@zeeg asked about this on IRC:
epriestley how are you planning to deal w/ mirroring commits
commit hooks and round robin? central master that pushes to all mirrors?
I don't have a highly specific concrete plan yet, but here are some general ideas.
- I want masters/slaves to be transparent to users. They should always push/pull from the same URL and get the same results.
- I want pulls to always reflect all changes pushed at the point when the pull started. That is, if you run git push and it exits, and then you run git pull, you should always get the changes you pushed. Similarly, git pull + git pull should never connect you to a repository which is behind the second time.
- In cases where installs can accept mirror latency, they should just use mirroring, which already exists. We could bring this more onboard if there's need for it (i.e., easy in-Phabricator mirrors) but I think the technical implementation is already complete and correct. Mirrors just get pushed to, don't support write operations from normal clients, and may be behind. We'll just ignore these for the purposes of replication.
- I want things to be self-healing without additional pushes, which generally means commit hooks can not be the only replication trigger, as we don't have a way to fire them again.
- Replication should have the smallest impact on the runtime of git push that it can. That is, we don't want git push to cost O(N) in the number of replicas.
Here are how other systems work:
Gitolite supports master/slave setups:
It offers some level of transparency by proxying SSH requests, although I'm not sure if it supports putting multiple hosts behind a loadbalanced domain name.
Gitolite does not offer a consistency guarantee:
From v3.5.3 on, gitolite uses an asynchronous push to the slaves, so that the main push returns immediately, without waiting for the slave pushes to complete. Keep this in mind if you're writing scripts that do a push, and then read one of the slaves immediately -- you will need to add a few seconds of sleep in your script.
From the documentation, I'm not sure if replication is self-healing, but it's fairly moot without a consistency guarantee.
It looks like it moved from O(N) to O(1) costs in v3.
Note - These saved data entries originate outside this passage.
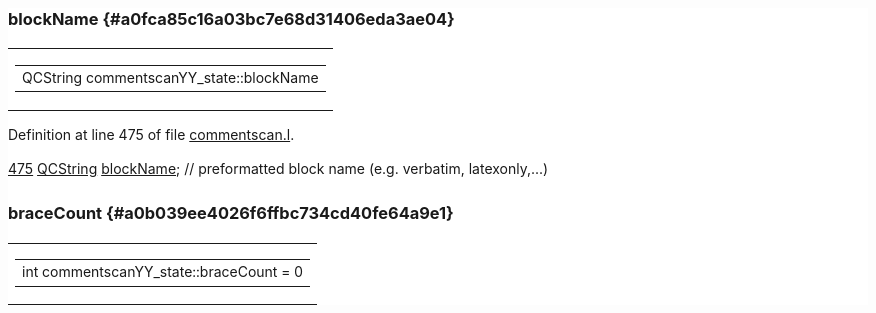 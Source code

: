 </div>
</div>

### blockName {#a0fca85c16a03bc7e68d31406eda3ae04}

<div class="doxyMemberItem">
<div class="doxyMemberProto">
<table class="doxyMemberLabels">
<tr class="doxyMemberLabels">
<td class="doxyMemberLabelsLeft">
<table class="doxyMemberName">
<tr>
<td class="doxyMemberName">QCString commentscanYY_state::blockName</td>
</tr>
</table>
</td>
</tr>
</table>
</div>
<div class="doxyMemberDoc">


<p>Definition at line 475 of file <a href="/web-doxygen/docs/api/files/src/commentscan-l">commentscan.l</a>.</p>

<div class="doxyProgramListing">

<div class="doxyCodeLine"><span class="doxyLineNumber"><a href="#a0fca85c16a03bc7e68d31406eda3ae04">475</a></span><span class="doxyLineContent"><span class="doxyHighlight">  <a href="/web-doxygen/docs/api/classes/qcstring">QCString</a>         <a href="#a0fca85c16a03bc7e68d31406eda3ae04">blockName</a>;                </span><span class="doxyHighlightComment">// preformatted block name (e.g. verbatim, latexonly,...)</span></span></div>

</div>

</div>
</div>

### braceCount {#a0b039ee4026f6ffbc734cd40fe64a9e1}

<div class="doxyMemberItem">
<div class="doxyMemberProto">
<table class="doxyMemberLabels">
<tr class="doxyMemberLabels">
<td class="doxyMemberLabelsLeft">
<table class="doxyMemberName">
<tr>
<td class="doxyMemberName">int commentscanYY_state::braceCount = 0</td>
</tr>
</table>
</td>
</tr>
</table>
</div>
<div class="doxyMemberDoc">
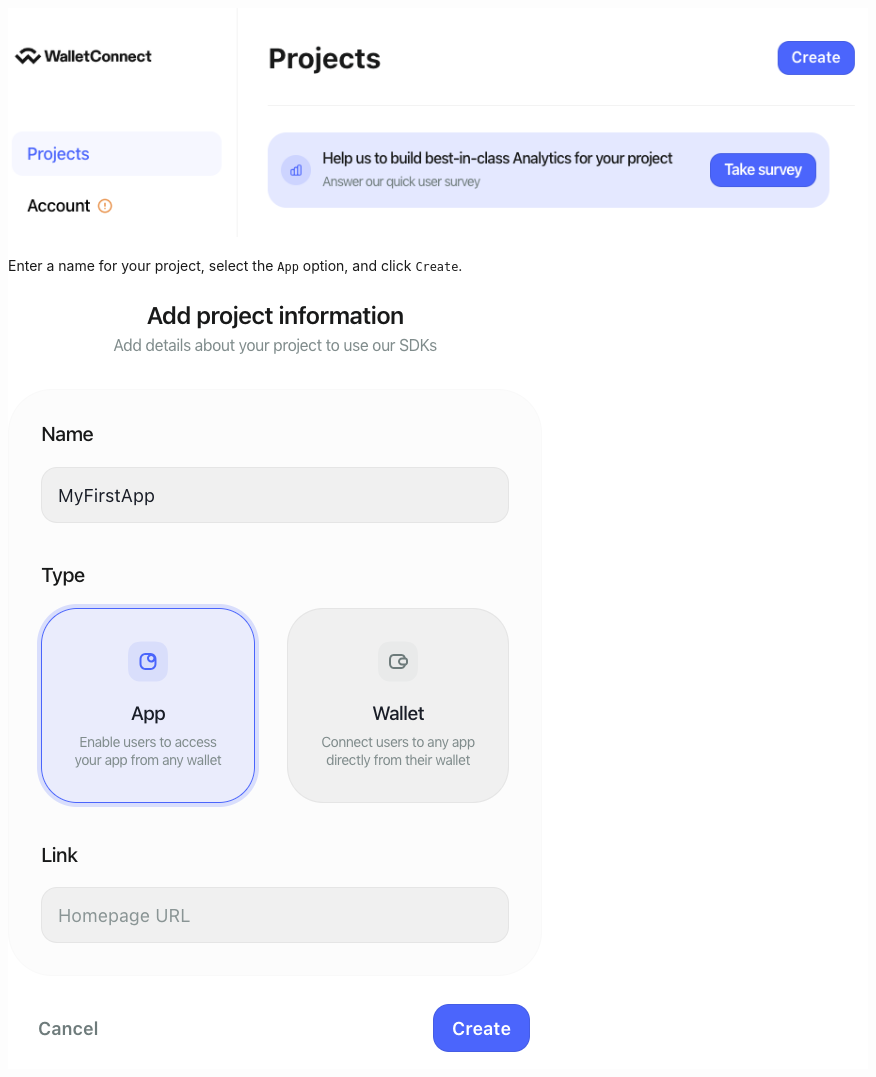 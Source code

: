 ![Create Button](../../../assets/images/connecting-to-the-blockchain/wallet-connect-create-button.png)

Enter a name for your project, select the `App` option, and click `Create`.

![Project Information](../../../assets/images/connecting-to-the-blockchain/add-project-information.png)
Gerrit only appears to support what we call mirroring, not real replication. No consistency and replicas aren't and don't look writable.
WanDisco Git Multisite (??)
I've never heard of this and have no clue how it works. It claims to offer all the properties one would expect, but is a super enterprisey mess and I don't know what it actually does under the hood.
No real support, I think?
Here are some components we can build to achieve replication. There are a few different approaches we can take, but they'd be based on these fundamentals:
- Logical clocks for repositories. Basically, every repository has a version which starts at 0 and increments when it gets pushed.
- Blocking pulls. When you pull from a host, it checks the master/largest logical clock for the repository and does a pull if it's behind. Then it processes your request.
- SSH forwarding. When you pull or push from a host, it checks the master/largest logical clock for the repository and forwards you to a host which is up to date.
- Global locks. When you try to push to a host, we acquire a global lock on the repository, do a blocking pull if necessary, and then process your request.
- Passive replication. Fully backgrounded replication which pulls copies with lagging logical clocks. This amortizes the replication cost toward 0 in most cases.
My initial thinking is to do this:
- We build logical clocks.
- For pulls, we do blocking pulls.
- For pushes, I'm not sure if locks or forwarding are better. They seem about equal, with a mixture of advantages and disadvantages. I'm leaning toward locks, since every node can be writable.
- We do passive replication.
This gives us all the desired properties, fairly easy administration, and no real bad thundering herd cases. We can also build almost all of this stuff very gradually, and run at least some of it meaningfully even on non-replicated repositories.
I think the worst case is that pushes may cost a pull plus a push if you beat passive replication and happen to hit a different master. This doesn't seem like a big deal. If we bump into issues, we can do SSH forwarding to masters instead. I think either approach could easily be faster on average, though, depending on where things are geographically and the size and frequency of pushes.
We could also look at SSH forwarding for pulls, but that can create a thundering herd immediately after a push of a large commit. If someone pushes 1GB of dumb changes, I'd much rather make everyone wait than kill the master (doubly so if we can print "waiting for alincoln's dumb huge change to replicate").
Generally, this is a much easier problem than, say, database replication, because it's completely fine to have average lock overhead of like 50ms and almost arbitrarily long worst cases (the worst case is where we wait for a huge push to replicate), and we have a very small number of mutable objects which we can think of as append-only, none of which would be OK with a database.